▸ Source data:

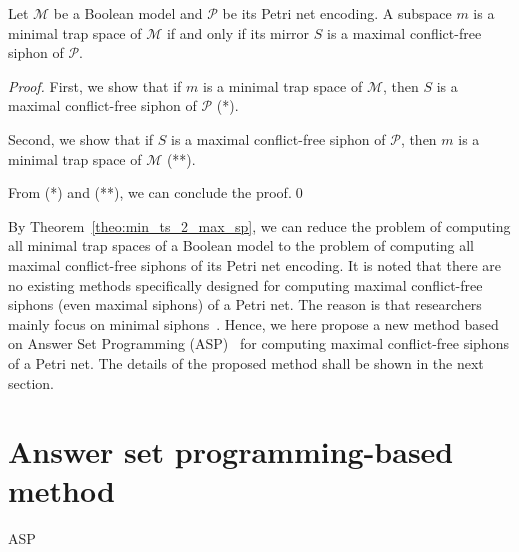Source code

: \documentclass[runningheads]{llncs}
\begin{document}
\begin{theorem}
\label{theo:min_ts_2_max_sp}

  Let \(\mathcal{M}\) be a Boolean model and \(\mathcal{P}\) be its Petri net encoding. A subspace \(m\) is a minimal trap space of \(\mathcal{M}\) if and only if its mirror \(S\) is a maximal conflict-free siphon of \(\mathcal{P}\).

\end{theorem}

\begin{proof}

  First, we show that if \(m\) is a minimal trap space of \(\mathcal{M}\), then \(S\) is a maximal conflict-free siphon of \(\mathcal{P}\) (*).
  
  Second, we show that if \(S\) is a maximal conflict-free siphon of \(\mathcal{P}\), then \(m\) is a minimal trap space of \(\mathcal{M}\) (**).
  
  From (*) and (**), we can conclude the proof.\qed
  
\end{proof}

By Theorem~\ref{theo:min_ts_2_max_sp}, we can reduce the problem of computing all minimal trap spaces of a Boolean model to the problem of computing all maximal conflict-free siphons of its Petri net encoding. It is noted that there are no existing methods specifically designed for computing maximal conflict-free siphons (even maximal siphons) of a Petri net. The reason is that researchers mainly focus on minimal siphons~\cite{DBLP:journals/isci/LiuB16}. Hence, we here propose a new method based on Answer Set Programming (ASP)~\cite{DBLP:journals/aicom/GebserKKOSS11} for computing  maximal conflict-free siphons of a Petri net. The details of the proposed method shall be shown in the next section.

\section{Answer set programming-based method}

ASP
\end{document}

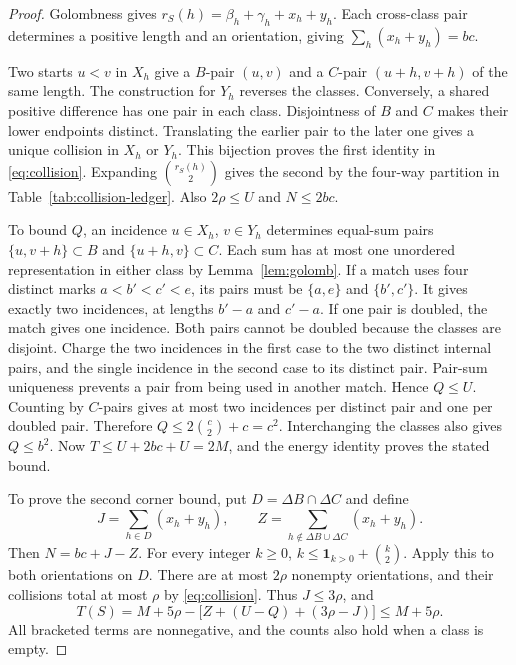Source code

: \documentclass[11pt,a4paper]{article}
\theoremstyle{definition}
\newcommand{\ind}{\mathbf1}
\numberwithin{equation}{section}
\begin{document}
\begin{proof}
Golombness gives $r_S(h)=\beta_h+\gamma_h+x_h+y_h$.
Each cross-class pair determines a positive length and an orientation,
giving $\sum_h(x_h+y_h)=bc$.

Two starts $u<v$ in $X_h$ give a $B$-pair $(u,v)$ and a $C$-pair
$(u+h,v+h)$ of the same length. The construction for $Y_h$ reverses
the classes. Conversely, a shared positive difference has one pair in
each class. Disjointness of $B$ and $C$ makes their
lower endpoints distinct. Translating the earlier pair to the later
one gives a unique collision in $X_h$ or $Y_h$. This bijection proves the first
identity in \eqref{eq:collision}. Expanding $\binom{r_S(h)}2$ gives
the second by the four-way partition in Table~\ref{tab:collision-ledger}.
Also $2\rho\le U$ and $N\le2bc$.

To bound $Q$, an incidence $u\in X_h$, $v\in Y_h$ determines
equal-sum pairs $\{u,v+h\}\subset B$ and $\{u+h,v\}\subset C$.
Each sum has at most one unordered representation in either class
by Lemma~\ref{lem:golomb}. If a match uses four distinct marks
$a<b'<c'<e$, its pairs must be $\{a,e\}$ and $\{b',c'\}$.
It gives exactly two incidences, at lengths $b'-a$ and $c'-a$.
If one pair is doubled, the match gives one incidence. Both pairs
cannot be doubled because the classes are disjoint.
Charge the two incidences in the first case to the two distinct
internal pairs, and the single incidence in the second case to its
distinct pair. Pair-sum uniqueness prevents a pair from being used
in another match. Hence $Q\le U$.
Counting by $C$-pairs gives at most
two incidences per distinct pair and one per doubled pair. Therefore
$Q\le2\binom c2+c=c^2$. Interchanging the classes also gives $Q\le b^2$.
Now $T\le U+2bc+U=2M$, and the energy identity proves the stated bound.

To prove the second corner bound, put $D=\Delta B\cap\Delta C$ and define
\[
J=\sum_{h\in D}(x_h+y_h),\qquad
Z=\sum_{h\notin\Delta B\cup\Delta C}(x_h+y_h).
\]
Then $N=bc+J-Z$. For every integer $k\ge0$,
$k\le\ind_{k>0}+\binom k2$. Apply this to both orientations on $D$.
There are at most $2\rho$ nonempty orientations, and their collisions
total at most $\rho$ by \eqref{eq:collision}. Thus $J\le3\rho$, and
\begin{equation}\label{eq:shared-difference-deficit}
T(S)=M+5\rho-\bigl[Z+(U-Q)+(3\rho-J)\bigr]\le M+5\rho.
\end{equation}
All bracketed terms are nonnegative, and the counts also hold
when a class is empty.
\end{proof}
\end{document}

...

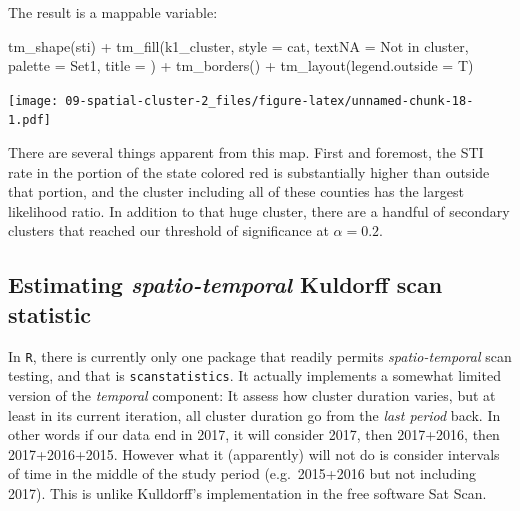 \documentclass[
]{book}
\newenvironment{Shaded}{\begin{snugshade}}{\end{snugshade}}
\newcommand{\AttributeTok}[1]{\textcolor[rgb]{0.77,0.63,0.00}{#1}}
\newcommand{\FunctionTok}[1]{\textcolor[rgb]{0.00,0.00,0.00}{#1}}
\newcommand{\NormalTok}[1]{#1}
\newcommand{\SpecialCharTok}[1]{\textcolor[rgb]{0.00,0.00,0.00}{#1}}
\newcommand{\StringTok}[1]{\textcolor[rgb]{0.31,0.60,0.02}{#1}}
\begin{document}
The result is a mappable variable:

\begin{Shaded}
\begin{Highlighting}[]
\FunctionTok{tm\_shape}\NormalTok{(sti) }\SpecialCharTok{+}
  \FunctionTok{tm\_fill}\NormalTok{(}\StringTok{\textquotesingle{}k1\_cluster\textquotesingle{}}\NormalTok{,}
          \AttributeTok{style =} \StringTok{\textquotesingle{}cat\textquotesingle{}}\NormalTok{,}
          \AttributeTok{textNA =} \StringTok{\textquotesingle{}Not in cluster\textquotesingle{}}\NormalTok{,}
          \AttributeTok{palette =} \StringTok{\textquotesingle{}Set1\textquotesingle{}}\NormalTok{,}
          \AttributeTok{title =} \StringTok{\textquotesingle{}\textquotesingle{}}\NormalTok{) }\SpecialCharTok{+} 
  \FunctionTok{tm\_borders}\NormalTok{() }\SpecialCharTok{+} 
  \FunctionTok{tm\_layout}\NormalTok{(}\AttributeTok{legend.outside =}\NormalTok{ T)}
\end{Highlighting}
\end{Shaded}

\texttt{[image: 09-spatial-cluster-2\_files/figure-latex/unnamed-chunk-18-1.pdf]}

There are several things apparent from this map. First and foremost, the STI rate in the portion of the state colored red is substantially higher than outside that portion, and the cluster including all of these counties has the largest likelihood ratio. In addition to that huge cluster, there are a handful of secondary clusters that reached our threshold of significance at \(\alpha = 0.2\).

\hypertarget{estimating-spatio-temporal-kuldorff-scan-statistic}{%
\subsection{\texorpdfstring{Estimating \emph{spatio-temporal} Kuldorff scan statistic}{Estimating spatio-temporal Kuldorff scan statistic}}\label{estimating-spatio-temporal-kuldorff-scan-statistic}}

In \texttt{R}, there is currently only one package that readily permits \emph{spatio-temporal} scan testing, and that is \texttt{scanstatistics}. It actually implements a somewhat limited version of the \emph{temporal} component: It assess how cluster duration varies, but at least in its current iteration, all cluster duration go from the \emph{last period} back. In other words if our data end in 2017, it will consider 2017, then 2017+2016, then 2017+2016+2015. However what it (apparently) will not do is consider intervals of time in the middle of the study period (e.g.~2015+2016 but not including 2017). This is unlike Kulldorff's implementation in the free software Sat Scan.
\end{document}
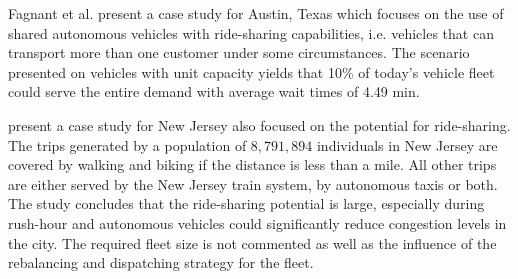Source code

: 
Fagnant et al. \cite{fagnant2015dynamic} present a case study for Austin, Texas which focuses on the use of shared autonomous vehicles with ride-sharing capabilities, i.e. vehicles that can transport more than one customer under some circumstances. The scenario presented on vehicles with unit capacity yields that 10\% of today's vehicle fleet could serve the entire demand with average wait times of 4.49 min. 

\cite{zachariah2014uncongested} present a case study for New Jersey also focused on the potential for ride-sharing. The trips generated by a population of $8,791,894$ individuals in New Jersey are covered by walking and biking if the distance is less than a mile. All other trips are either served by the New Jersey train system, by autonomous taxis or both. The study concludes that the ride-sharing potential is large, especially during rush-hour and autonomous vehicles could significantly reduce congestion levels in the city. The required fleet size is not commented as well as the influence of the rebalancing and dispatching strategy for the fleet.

==

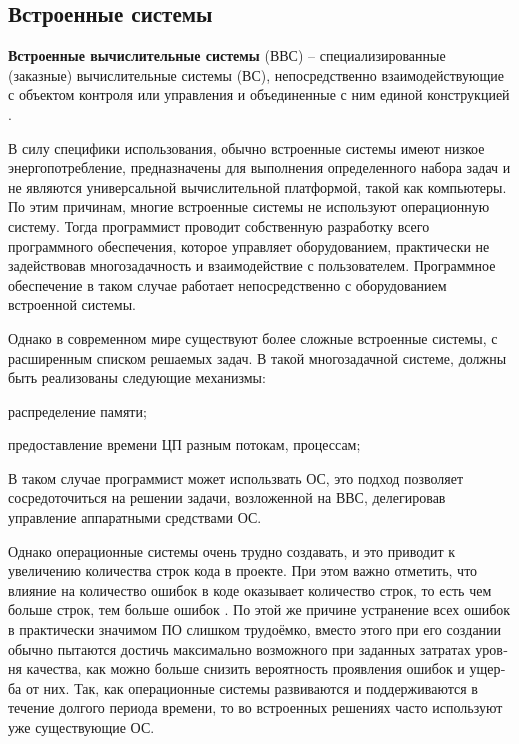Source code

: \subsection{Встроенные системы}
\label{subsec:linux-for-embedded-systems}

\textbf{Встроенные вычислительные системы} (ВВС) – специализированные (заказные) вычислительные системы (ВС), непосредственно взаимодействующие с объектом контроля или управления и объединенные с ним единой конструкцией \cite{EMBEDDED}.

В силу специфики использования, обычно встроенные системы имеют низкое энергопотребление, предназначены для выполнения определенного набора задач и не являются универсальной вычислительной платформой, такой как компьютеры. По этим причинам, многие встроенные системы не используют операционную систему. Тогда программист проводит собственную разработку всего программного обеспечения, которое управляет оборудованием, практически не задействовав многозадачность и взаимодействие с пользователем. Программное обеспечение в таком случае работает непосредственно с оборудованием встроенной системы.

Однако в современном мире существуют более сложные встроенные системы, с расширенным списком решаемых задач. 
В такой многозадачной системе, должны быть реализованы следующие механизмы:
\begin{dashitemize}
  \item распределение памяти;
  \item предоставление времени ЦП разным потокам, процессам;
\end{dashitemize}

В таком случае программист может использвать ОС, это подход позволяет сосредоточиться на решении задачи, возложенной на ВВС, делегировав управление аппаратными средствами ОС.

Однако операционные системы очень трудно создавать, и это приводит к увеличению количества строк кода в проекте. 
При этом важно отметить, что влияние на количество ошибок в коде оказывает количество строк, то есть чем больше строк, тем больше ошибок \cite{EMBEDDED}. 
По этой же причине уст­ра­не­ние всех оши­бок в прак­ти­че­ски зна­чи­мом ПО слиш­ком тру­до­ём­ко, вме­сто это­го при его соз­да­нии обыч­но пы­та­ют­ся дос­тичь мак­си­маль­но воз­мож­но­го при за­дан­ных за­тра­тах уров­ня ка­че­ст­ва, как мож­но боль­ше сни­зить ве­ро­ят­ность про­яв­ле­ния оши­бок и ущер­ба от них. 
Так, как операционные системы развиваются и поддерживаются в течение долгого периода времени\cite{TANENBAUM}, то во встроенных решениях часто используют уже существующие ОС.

▸ Exercise prompt: Write down again, exactly as given, only the lines above that fall from the line with "Charge the two" to the line with "gives $Q\le b^2$.", inclusive.

▸ Response for this exercise:
Charge the two incidences in the first case to the two distinct
internal pairs, and the single incidence in the second case to its
distinct pair. Pair-sum uniqueness prevents a pair from being used
in another match. Hence $Q\le U$.
Counting by $C$-pairs gives at most
two incidences per distinct pair and one per doubled pair. Therefore
$Q\le2\binom c2+c=c^2$. Interchanging the classes also gives $Q\le b^2$.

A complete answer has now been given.